DSPPs (Direct Stock Purchase Plans)
A direct stock purchase plan (DSPP) is best used if you’re interested in a business that’s gone public. Do your due diligence to confirm whether the company in which you want to invest offers a DSPP in the first place since DSPPs apply only to a select number of companies that offer stock to the public for long-term investment.
DSPPs also offer some notable advantages compared to the other plans that we’ll cover in just a moment. Arguably the greatest appeal of a DSPP is the passive and largely automated experience that investors will have. Simply contribute your desired amount of funds through a DSPP and have the option to contribute more at a later time that’s best for you.
Since DSPPs have such a hands-off approach to purchasing publicly traded stocks for the long-term, investor data privacy and security is less vulnerable to theft or abuse. In other words, they provide solo investors with the peace of mind that their investment data is unlikely to be sold or shared improperly.
With the knowledge that DSPPs are best suited for long-term investing, it’s safe to say that these plans aren’t the best options for investors who long for the agility of a licensed stockbroker or registered representative or the short-term trading made possible by a brokerage account. DSPPs also require that investors maintain their plans separately from other investment accounts, which can cause headaches for those who like having everything in one place.
Both DSPPs and DRIPs allow you to purchase stock from a company or broker, and sometimes without paying a fee. DSPPs in particular often use third party transfer agents to handle the transactions. However, the shares of a DSPP are also illiquid, meaning that it’s very hard for you to sell the shares without the aid of a broker. As a result, it’s best to have a long-term strategy before investing in a DSPP since you won’t have as much control over selling them. The transfer agent you use, for example, will most likely need to determine the trade date for the sell.
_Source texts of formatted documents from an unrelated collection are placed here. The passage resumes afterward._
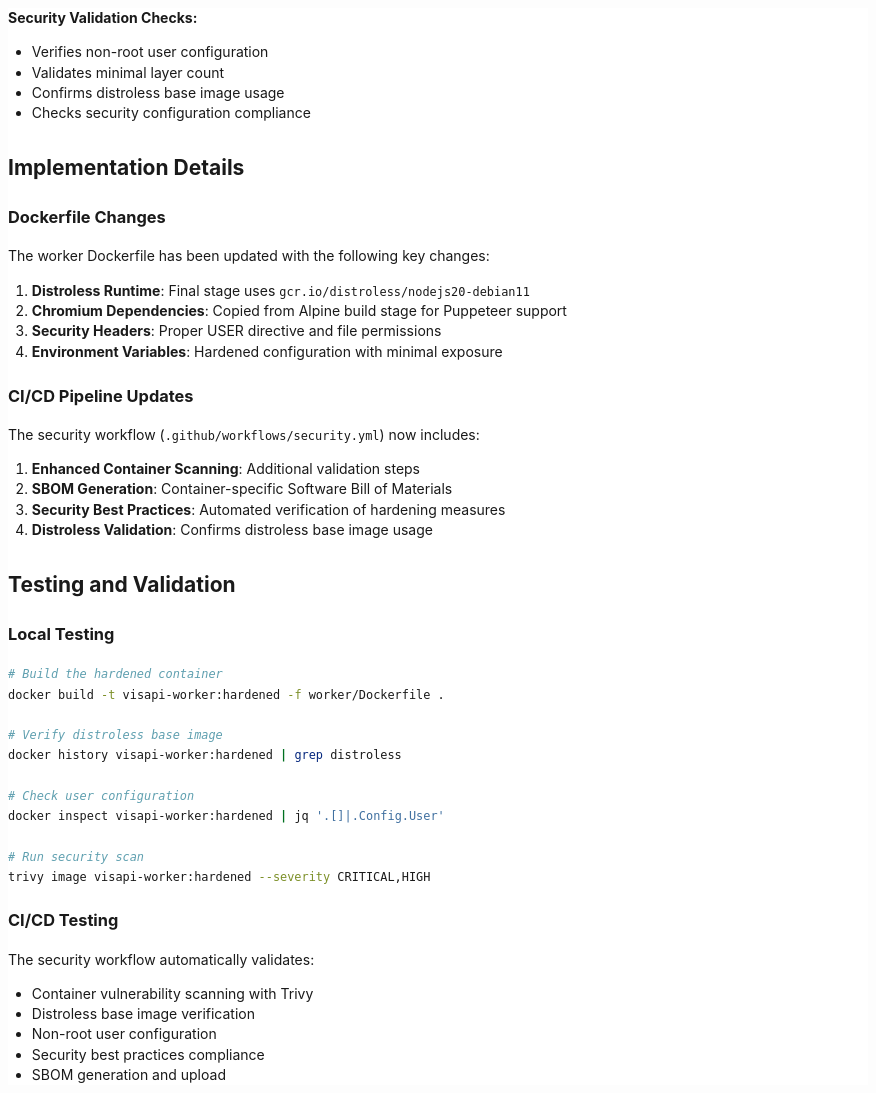 **Security Validation Checks:**
- Verifies non-root user configuration
- Validates minimal layer count
- Confirms distroless base image usage
- Checks security configuration compliance

## Implementation Details

### Dockerfile Changes

The worker Dockerfile has been updated with the following key changes:

1. **Distroless Runtime**: Final stage uses `gcr.io/distroless/nodejs20-debian11`
2. **Chromium Dependencies**: Copied from Alpine build stage for Puppeteer support
3. **Security Headers**: Proper USER directive and file permissions
4. **Environment Variables**: Hardened configuration with minimal exposure

### CI/CD Pipeline Updates

The security workflow (`.github/workflows/security.yml`) now includes:

1. **Enhanced Container Scanning**: Additional validation steps
2. **SBOM Generation**: Container-specific Software Bill of Materials
3. **Security Best Practices**: Automated verification of hardening measures
4. **Distroless Validation**: Confirms distroless base image usage

## Testing and Validation

### Local Testing

```bash
# Build the hardened container
docker build -t visapi-worker:hardened -f worker/Dockerfile .

# Verify distroless base image
docker history visapi-worker:hardened | grep distroless

# Check user configuration
docker inspect visapi-worker:hardened | jq '.[]|.Config.User'

# Run security scan
trivy image visapi-worker:hardened --severity CRITICAL,HIGH
```

### CI/CD Testing

The security workflow automatically validates:
- Container vulnerability scanning with Trivy
- Distroless base image verification
- Non-root user configuration
- Security best practices compliance
- SBOM generation and upload
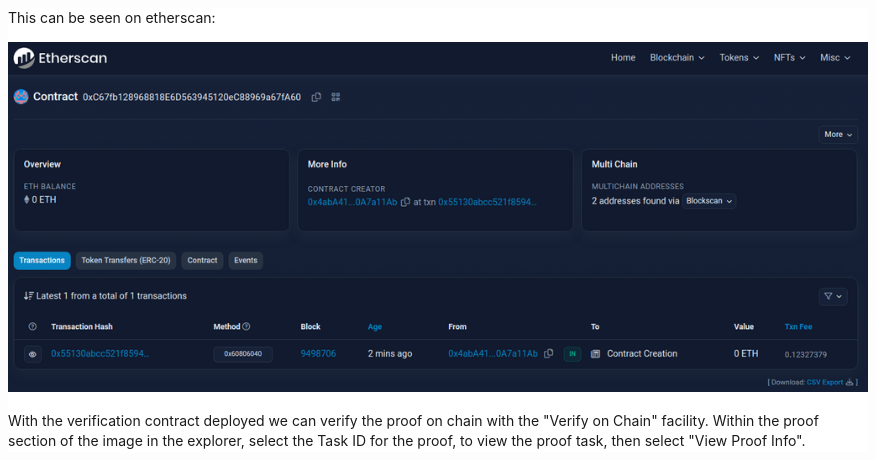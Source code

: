 </p>

This can be seen on etherscan:

<p align="center">
<picture>
  <source media="(prefers-color-scheme: dark)" srcset="./assets/images/test02_14_etherscan.png">
  <img alt="title image light / dark." src="./assets/images/test02_14_etherscan.png" width="1000">
</picture>
</p>

With the verification contract deployed we can verify the proof on chain with the "Verify on Chain" facility. Within the proof section of the image in the explorer, select the Task ID for the proof, to view the proof task, then select "View Proof Info".

<p align="center">
<picture>
  <source media="(prefers-color-scheme: dark)" srcset="./assets/images/test02_16_complete.png">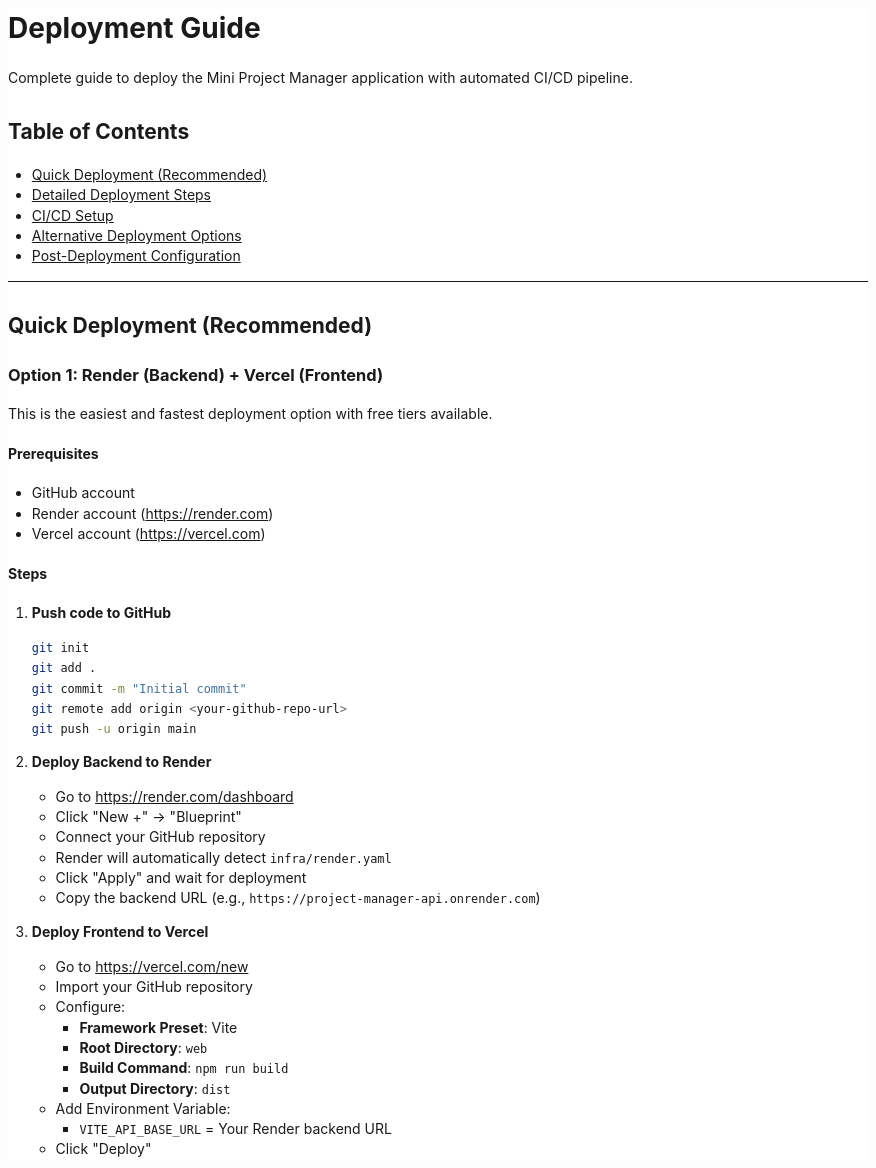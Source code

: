 # Deployment Guide

Complete guide to deploy the Mini Project Manager application with automated CI/CD pipeline.

## Table of Contents
- [Quick Deployment (Recommended)](#quick-deployment-recommended)
- [Detailed Deployment Steps](#detailed-deployment-steps)
- [CI/CD Setup](#cicd-setup)
- [Alternative Deployment Options](#alternative-deployment-options)
- [Post-Deployment Configuration](#post-deployment-configuration)

---

## Quick Deployment (Recommended)

### Option 1: Render (Backend) + Vercel (Frontend)

This is the easiest and fastest deployment option with free tiers available.

#### Prerequisites
- GitHub account
- Render account (https://render.com)
- Vercel account (https://vercel.com)

#### Steps

1. **Push code to GitHub**
   ```bash
   git init
   git add .
   git commit -m "Initial commit"
   git remote add origin <your-github-repo-url>
   git push -u origin main
   ```

2. **Deploy Backend to Render**
   - Go to https://render.com/dashboard
   - Click "New +" → "Blueprint"
   - Connect your GitHub repository
   - Render will automatically detect `infra/render.yaml`
   - Click "Apply" and wait for deployment
   - Copy the backend URL (e.g., `https://project-manager-api.onrender.com`)

3. **Deploy Frontend to Vercel**
   - Go to https://vercel.com/new
   - Import your GitHub repository
   - Configure:
     - **Framework Preset**: Vite
     - **Root Directory**: `web`
     - **Build Command**: `npm run build`
     - **Output Directory**: `dist`
   - Add Environment Variable:
     - `VITE_API_BASE_URL` = Your Render backend URL
   - Click "Deploy"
In the case of a DRIP, you can purchase shares of a stock using the dividends of the existing stock you already own. When the time comes to sell the shares, you can do so independently since there is no broker. However, depending on the stock you’ve purchased you may need to contact a third party transfer agent in order to place the market order to complete the sale. Something important to keep in mind with DRIPs is they aren’t sold on the actual market, so when you complete a sale the company you purchased the stock from in the first place will purchase the stock back from you.
Depending on your plan prospectus, there may be minimum dollar purchase requirements for both DSPPs and DRIPs, but it’s usually very low (around $10).
Conclusion
Not long ago, it was extremely challenging to purchase stocks online. Large companies would restrict their stock purchases to brokers. Nowadays, the internet has made everything possible, including buying stocks online. There are actually plenty of sites where you can buy stocks without a broker. You just need to know the best ones, the ones that will work for you, and how these all-online stock services can benefit you today.